──────── Entries supplied ────────

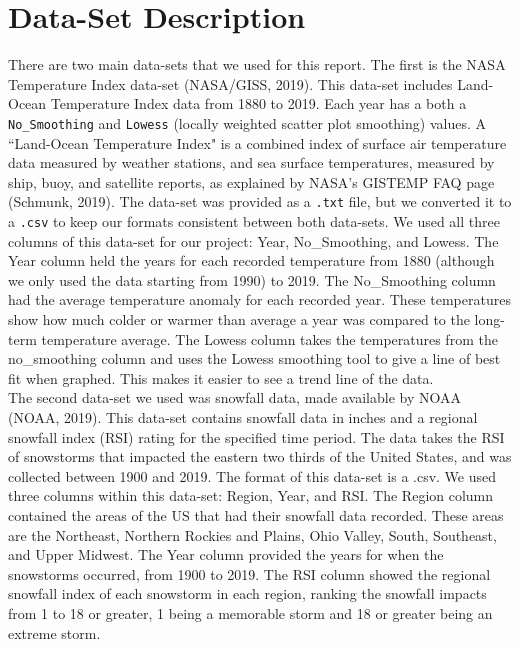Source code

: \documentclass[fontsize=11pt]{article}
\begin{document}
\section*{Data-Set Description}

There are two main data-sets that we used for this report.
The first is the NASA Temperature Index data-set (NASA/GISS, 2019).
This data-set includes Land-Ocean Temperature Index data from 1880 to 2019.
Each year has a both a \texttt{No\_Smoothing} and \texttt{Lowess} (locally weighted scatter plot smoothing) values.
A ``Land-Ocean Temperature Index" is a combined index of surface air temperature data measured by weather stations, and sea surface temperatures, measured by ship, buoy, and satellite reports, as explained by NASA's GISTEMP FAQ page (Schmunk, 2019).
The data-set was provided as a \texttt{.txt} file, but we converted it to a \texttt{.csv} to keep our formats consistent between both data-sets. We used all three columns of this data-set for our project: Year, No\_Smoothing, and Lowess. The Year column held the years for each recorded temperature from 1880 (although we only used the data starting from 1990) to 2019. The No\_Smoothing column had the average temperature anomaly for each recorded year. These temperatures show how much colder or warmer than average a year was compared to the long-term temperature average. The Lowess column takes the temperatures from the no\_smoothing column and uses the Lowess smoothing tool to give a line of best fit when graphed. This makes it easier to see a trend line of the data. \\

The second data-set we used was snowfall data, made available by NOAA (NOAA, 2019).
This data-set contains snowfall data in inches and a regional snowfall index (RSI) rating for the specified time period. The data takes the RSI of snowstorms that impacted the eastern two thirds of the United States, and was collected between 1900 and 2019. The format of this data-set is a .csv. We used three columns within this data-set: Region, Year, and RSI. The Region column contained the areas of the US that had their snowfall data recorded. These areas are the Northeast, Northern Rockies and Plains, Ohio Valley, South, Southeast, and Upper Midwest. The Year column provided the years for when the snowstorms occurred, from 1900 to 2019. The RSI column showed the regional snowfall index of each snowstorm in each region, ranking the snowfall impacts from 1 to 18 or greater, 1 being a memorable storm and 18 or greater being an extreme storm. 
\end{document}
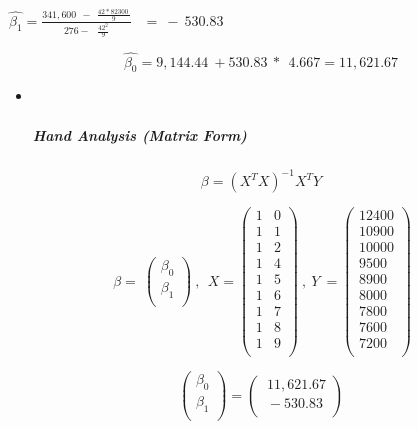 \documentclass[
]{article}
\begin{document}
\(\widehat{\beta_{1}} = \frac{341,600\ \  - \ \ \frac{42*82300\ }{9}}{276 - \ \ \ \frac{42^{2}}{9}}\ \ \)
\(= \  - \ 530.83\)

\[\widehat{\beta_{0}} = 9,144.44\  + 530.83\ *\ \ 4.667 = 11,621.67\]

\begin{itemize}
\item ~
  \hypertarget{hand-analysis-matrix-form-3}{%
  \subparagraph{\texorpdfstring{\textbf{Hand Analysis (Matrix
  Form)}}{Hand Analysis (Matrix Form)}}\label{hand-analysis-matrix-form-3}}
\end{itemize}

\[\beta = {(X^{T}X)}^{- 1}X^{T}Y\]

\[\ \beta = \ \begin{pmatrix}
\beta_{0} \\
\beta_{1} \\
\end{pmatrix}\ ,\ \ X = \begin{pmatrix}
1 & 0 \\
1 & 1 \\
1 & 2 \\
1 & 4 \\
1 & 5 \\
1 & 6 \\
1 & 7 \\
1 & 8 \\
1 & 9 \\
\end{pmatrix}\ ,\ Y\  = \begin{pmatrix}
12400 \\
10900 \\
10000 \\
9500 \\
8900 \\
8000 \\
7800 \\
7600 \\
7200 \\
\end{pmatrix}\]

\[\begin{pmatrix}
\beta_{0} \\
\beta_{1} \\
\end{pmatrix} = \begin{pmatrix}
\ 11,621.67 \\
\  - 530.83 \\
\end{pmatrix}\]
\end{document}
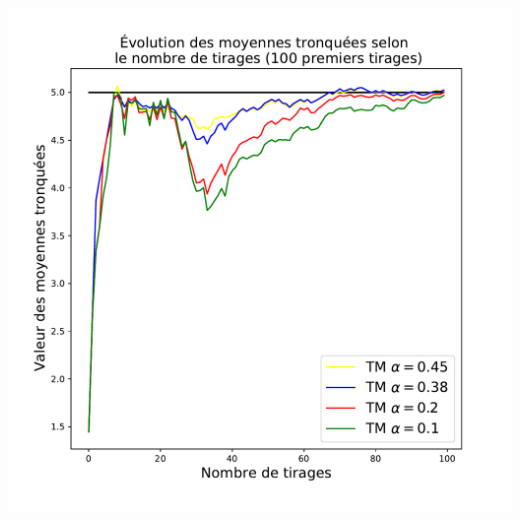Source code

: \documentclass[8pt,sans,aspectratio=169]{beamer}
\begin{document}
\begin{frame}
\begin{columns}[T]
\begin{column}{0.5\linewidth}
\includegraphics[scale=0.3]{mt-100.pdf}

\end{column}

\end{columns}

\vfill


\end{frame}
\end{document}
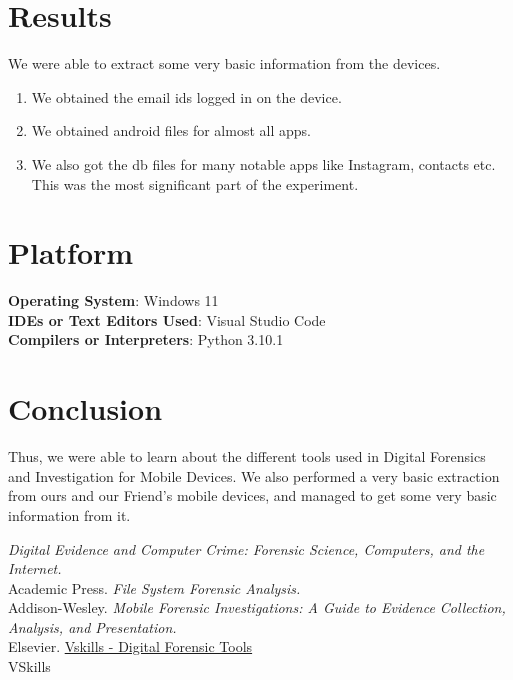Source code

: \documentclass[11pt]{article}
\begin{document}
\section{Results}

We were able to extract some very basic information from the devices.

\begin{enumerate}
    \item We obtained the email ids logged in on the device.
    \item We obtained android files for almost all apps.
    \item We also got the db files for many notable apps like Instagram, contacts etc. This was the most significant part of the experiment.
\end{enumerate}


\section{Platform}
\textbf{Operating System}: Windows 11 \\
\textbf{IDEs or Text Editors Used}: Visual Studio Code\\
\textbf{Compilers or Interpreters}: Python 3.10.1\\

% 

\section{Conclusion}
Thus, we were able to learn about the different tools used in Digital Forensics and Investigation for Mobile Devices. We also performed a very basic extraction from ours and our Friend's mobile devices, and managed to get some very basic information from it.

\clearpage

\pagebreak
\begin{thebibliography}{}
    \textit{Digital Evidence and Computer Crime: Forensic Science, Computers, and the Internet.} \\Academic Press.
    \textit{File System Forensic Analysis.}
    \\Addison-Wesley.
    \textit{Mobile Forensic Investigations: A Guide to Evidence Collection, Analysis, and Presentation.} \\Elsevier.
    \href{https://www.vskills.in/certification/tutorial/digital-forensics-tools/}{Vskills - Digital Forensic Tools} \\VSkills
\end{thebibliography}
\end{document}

────────

- Work required
A bare number is all that is asked for: the count of lines above that include "sets".

- Answer for this exercise
2